Mientras se dirigían hacia las rocas donde tenían la ropa seca constataron que la noche sería muy oscura, negra. Era Luna Nueva y habían visto desaparecer en los campos lejanos el finísimo aro de luz brillante.
El faro hacía ya un buen rato que disparaba ases de luz que el oscuro océano tragaba con ansias. Al llegar a la parte más alta de las rocas se dieron cuenta que no necesitaban del farol ni la linterna para encontrar dónde estaba la ropa.
Todo sucedió en un instante de eternidad.
Algo les sumergió en un silencio poblado de sonidos como si estuvieras en un cuarto insonorizado y escuchas el latir de tu corazón.
La mar con sus cientos de olas rompiendo al unísono generaba un murmullo que envolvía en calma todo el aire.
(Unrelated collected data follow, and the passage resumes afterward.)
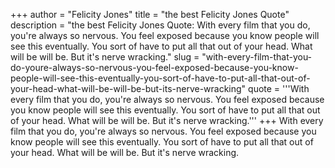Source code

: +++
author = "Felicity Jones"
title = "the best Felicity Jones Quote"
description = "the best Felicity Jones Quote: With every film that you do, you're always so nervous. You feel exposed because you know people will see this eventually. You sort of have to put all that out of your head. What will be will be. But it's nerve wracking."
slug = "with-every-film-that-you-do-youre-always-so-nervous-you-feel-exposed-because-you-know-people-will-see-this-eventually-you-sort-of-have-to-put-all-that-out-of-your-head-what-will-be-will-be-but-its-nerve-wracking"
quote = '''With every film that you do, you're always so nervous. You feel exposed because you know people will see this eventually. You sort of have to put all that out of your head. What will be will be. But it's nerve wracking.'''
+++
With every film that you do, you're always so nervous. You feel exposed because you know people will see this eventually. You sort of have to put all that out of your head. What will be will be. But it's nerve wracking.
Se detuvieron, quedaron los tres muchachitos como enganchados a la gruesa arena del faro. Fue como si una gigantesca varita mágica los hubiera convertido en estatuas blandas, llenas de asombro.
Hasta donde les daba la vista, todo, absolutamente todo estaba iluminado por una luz tenue, azul plateada. Se derramaba por los médanos, las rocas, la playa, hasta se podía ver el horizonte de cielo y mar. Algún avezado experto la habría catalogado de «luz fría». Todo lo contrario, era envolvente y fresca llena de perfumes de mar, pineda y campo. Aliada de la brisa marina tan agradable en los veranos australes.
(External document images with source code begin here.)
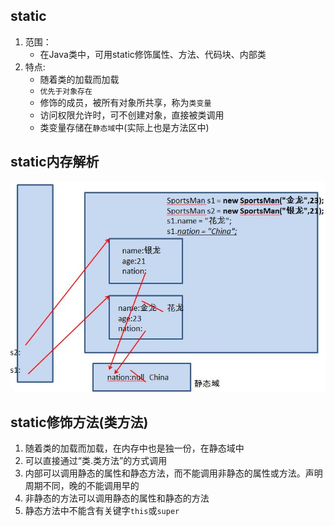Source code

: ## static
1. 范围：
    * 在Java类中，可用static修饰属性、方法、代码块、内部类
2. 特点:
    * 随着类的加载而加载
    * `优先于对象存在`
    * 修饰的成员，被所有对象所共享，称为`类变量`
    * 访问权限允许时，可不创建对象，直接被类调用
    * 类变量存储在`静态域`中(实际上也是方法区中)

## static内存解析
![](../pic/java/3.10_static.png)

## static修饰方法(类方法)
1. 随着类的加载而加载，在内存中也是独一份，在静态域中
2. 可以直接通过“类.类方法”的方式调用
3. 内部可以调用静态的属性和静态方法，而不能调用非静态的属性或方法。声明周期不同，晚的不能调用早的
4. 非静态的方法可以调用静态的属性和静态的方法
5. 静态方法中不能含有关键字`this`或`super`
Millones de estrellas, cúmulos y galaxias componentes de la Vía Láctea derramaban su leche azul plateada, iluminando todo, llenando todo de magia, de misterio infinito.
Uno de los muchachos miró al cielo, vio el gran espectáculo, se sintió observado, como si una de las estrellas le estuviera mostrando a Núria, que estaba al otro lado del mundo, una escena de unos muchachitos pescando.
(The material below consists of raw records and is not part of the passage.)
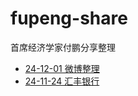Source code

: # fupeng-share

首席经济学家付鹏分享整理

- [24-12-01 微博整理](https://github.com/xuanxiao2013/fupeng-share/blob/main/note/24-12-01.md)
- [24-11-24 汇丰银行](https://github.com/xuanxiao2013/fupeng-share/blob/main/note/24-11-24.md)
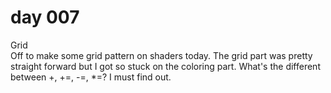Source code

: # day 007
Grid<br>
Off to make some grid pattern on shaders today. The grid part was pretty straight forward but I got so stuck on the coloring part. What's the different between +, +=, -=, *=? I must find out. 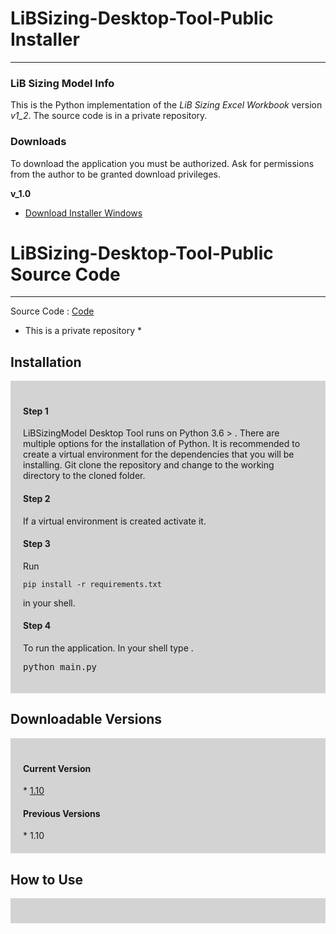 # LiBSizing-Desktop-Tool-Public Installer
____
### LiB Sizing Model Info

This is the Python implementation of the *LiB Sizing Excel Workbook* version *v1_2*. The source code is in a private repository.



<h3>Downloads</h3>

To download the application you must be authorized. Ask for permissions from the author to be granted download privileges.




**v_1.0**
* [Download Installer Windows](https://drive.google.com/file/d/1QuvIPV27RiGDs_m5ZYZoJKNYXmLh26NM/view?usp=sharing)

# LiBSizing-Desktop-Tool-Public Source Code
___
Source Code : [Code](https://github.com/diegotorres1/LiBSizing-Desktop-Tool)
* This is a private repository *


<h2> Installation </h2>
<div style = "padding : 20px;background-color : lightgrey">
<h4> Step 1 </h4>
LiBSizingModel Desktop Tool runs on Python 3.6 > . There are multiple options for the installation of Python. It is recommended to create a virtual environment for the dependencies that you will be installing. Git clone the repository and change to the working directory to the cloned folder.
<h4> Step 2 </h4>
If a virtual environment is created activate it.
<h4> Step 3 </h4>
Run <pre><code>pip install -r requirements.txt </code></pre> in your shell.
<h4> Step 4 </h4>
To run the application. In your shell type .
<pre>python main.py</pre>

</div>

<h2> Downloadable Versions </h2>
<div style = "padding : 20px;background-color : lightgrey">
<h4> Current Version </h4>
* <a href = "https://drive.google.com/file/d/1NYo_DqvScYdLnHOCMLmxzt9Fdit6XFaQ/view?usp=sharing">1.10</a>
<h4> Previous Versions </h4>
* 1.10
</div>

<h2> How to Use </h2>
<div style = "padding : 20px;background-color : lightgrey">

</div>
Al ver el espectáculo su alma, la del muchacho, se sintió enorme, infinita y eterna. Supo que eran las estrellas y su luz, también las ínfimas noctilucas que juntas llenaban de luz la espuma de las olas cuando estallaban en las rocas o en la playa, también era la luz de las luciérnagas volando por el campo, las que lo iluminaban todo, hasta las almas.
Como todo era tan tierno y mágico no le dio importancia cuando la estrella brillante que está arriba del cinturón del gigante Orión le envió la sonrisa de una niña asombrada. Núria pensaba que soñaba despierta con un mundo que se iluminaba con las estrellas, las luciérnagas y la espuma de las olas del agua.
El faro solitario lanzaba destellos desesperado, no sabía que aquella noche las estrellas no dejarían encallar ningún barco.
Para todas las almas que son niños/as, y sepan que los sueños de estrellas en algún lugar son auténticas realidades.
Siempre mira las estrellas, verás como te hablan. Sólo tienes que escucharlas.